OpenNeuroDataset#

class torch_brain.datasets.OpenNeuroDataset(root, dataset_dir, split_type, recording_ids=None, transform=None, uniquify_channel_ids_with_subject=False, uniquify_channel_ids_with_session=True, split_ratios=(0.8, 0.1, 0.1), seed=42, **kwargs)[source]#

Bases: torch_brain.datasets.mixins.MultiChannelDatasetMixin, torch_brain.datasets.dataset.Dataset

Base class for OpenNeuro datasets.

This class provides an interface for loading, representing, and manipulating OpenNeuro datasets using the MultiChannelDatasetMixin and the Dataset interface.
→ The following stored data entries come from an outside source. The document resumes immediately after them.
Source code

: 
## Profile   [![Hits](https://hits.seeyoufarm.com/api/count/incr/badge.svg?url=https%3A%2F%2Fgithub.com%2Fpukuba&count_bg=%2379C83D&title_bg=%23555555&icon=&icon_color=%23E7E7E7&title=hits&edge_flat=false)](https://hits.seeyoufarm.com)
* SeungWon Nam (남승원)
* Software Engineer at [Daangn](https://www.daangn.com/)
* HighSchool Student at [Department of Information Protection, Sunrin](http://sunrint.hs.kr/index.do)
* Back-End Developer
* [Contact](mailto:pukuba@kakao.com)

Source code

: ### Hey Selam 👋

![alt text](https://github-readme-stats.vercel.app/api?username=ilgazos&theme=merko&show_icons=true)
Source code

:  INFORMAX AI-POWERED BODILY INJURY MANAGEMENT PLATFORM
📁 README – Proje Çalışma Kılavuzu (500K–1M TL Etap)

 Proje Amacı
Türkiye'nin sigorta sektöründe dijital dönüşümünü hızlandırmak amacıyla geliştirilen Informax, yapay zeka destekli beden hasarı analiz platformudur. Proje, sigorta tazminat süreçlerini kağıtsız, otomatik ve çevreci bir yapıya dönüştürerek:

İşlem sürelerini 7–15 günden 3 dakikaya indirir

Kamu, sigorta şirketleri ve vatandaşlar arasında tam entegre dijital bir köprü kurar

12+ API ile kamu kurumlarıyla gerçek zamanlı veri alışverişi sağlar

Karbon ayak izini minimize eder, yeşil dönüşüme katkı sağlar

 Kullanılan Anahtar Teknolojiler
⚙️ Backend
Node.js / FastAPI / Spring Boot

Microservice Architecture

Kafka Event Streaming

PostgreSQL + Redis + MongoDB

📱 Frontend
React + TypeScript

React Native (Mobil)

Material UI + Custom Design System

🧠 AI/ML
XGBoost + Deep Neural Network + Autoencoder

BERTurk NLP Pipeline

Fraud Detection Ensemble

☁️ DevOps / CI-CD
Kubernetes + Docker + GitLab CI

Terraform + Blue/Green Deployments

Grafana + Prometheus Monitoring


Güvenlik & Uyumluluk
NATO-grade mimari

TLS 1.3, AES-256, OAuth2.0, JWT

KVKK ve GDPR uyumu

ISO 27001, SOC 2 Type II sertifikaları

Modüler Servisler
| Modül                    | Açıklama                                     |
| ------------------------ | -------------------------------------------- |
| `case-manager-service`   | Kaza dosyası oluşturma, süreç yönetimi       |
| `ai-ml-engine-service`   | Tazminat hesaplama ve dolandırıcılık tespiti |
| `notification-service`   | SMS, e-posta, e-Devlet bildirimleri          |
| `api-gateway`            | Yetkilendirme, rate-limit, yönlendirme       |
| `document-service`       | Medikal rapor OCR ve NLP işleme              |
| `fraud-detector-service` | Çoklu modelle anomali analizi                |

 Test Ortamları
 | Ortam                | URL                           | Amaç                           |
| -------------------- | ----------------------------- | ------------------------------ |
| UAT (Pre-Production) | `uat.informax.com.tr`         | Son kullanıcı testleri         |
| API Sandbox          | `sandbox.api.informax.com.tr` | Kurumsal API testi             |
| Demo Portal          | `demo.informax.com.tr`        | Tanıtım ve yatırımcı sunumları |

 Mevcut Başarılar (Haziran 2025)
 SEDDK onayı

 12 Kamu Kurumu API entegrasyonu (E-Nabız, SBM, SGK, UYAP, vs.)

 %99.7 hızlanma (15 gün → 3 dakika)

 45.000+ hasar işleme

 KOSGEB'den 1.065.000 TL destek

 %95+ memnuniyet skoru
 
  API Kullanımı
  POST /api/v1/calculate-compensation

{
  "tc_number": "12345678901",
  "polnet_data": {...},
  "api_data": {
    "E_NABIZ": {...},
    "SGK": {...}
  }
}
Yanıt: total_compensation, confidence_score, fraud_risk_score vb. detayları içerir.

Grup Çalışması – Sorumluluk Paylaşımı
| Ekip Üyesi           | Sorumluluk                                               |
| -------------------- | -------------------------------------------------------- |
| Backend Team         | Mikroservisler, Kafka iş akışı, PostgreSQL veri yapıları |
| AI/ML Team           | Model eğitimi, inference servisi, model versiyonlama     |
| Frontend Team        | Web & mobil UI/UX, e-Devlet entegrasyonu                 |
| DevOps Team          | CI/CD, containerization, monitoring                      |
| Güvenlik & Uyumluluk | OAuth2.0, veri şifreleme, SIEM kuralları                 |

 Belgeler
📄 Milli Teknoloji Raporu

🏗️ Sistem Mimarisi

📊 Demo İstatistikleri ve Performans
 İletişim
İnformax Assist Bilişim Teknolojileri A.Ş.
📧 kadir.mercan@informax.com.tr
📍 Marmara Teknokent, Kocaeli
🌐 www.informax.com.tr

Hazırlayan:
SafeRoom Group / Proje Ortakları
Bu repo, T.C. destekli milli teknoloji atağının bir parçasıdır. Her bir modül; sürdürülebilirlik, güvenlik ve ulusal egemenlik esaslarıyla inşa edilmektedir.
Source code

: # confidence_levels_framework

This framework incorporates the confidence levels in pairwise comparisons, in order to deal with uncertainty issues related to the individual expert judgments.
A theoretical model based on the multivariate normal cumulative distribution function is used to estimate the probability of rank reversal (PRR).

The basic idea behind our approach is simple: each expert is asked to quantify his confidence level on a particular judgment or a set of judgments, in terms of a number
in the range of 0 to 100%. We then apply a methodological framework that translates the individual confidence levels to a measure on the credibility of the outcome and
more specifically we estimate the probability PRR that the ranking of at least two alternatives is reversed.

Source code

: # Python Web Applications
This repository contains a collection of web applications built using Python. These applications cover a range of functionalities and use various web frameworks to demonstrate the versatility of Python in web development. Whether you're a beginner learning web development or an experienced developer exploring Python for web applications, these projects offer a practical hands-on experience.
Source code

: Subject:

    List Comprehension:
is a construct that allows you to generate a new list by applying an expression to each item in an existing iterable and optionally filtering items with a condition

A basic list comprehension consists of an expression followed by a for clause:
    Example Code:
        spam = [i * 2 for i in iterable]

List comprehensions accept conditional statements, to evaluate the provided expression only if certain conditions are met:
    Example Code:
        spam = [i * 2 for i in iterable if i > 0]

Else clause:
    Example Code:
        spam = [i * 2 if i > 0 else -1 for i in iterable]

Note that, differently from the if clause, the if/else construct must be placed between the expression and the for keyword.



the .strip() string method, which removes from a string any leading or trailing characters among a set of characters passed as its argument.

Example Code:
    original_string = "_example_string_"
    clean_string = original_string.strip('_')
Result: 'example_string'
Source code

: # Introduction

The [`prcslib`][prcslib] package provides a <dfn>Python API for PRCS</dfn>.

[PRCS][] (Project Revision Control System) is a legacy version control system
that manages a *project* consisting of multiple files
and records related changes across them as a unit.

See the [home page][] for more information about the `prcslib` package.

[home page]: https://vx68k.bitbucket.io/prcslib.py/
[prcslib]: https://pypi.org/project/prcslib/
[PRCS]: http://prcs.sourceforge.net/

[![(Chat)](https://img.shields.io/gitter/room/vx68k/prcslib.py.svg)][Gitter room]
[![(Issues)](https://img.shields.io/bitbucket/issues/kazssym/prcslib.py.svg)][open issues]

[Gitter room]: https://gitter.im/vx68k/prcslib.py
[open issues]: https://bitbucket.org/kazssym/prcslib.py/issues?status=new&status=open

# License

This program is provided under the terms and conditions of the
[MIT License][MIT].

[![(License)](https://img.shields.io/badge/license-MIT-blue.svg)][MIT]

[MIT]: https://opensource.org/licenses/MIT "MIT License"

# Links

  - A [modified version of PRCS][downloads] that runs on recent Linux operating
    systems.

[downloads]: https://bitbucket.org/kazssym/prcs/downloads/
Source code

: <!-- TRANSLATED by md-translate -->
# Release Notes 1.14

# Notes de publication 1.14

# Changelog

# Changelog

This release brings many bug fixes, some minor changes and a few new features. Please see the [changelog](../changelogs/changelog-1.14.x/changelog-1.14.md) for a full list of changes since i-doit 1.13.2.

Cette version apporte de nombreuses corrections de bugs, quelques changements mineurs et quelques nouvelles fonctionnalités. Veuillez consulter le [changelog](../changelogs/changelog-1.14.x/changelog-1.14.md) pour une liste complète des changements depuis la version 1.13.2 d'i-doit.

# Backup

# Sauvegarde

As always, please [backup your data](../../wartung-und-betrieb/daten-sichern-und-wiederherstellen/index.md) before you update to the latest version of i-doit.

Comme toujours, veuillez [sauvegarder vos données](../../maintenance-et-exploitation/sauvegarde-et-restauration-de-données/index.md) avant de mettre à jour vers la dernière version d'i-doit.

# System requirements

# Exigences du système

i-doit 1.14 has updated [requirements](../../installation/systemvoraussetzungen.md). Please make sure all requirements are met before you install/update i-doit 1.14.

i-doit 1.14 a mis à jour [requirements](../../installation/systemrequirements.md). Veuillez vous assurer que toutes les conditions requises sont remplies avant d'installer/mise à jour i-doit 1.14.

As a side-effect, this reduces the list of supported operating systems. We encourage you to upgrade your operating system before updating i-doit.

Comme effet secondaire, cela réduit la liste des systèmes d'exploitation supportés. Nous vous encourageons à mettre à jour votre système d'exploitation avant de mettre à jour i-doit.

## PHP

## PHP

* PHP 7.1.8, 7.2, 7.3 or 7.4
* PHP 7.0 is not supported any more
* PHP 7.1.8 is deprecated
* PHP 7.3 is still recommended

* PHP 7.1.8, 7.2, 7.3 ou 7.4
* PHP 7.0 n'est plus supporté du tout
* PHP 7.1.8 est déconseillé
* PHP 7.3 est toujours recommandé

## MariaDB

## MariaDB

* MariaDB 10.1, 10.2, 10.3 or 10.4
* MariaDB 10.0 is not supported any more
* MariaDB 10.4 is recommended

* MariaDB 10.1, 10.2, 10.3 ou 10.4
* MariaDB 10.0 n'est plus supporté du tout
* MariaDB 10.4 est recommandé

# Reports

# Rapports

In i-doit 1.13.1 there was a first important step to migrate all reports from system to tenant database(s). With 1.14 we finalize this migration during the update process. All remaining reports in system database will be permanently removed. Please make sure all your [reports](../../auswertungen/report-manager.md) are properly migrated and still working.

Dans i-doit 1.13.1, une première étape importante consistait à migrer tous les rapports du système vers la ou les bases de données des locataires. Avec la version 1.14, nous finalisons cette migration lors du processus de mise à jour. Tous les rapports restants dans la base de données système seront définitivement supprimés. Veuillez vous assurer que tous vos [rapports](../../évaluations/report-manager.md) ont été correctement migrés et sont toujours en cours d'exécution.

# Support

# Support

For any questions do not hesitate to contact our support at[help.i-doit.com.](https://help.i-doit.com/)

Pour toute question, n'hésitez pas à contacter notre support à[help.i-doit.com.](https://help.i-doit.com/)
It supports various splitting strategies for machine learning workflows, notably ‘intrasession’, ‘intersubject’, and ‘intersession’ splits.

Parameters:
  • root (str) – Root directory containing processed OpenNeuro dataset artifacts.

  • dataset_dir (str) – Relative dataset directory within the root path.

  • split_type (Literal['intrasession', 'intersubject', 'intersession']) – The split strategy to use, must be one of ‘intrasession’, ‘intersubject’, or ‘intersession’.

  • recording_ids (Optional[list[str]]) – List of recording IDs to include, or None to use all available recordings.

  • transform (Optional[Callable]) – Optional sample transform.

  • uniquify_channel_ids_with_subject (bool) – Whether to prefix channel IDs with subject.id via MultiChannelDatasetMixin. Defaults to False.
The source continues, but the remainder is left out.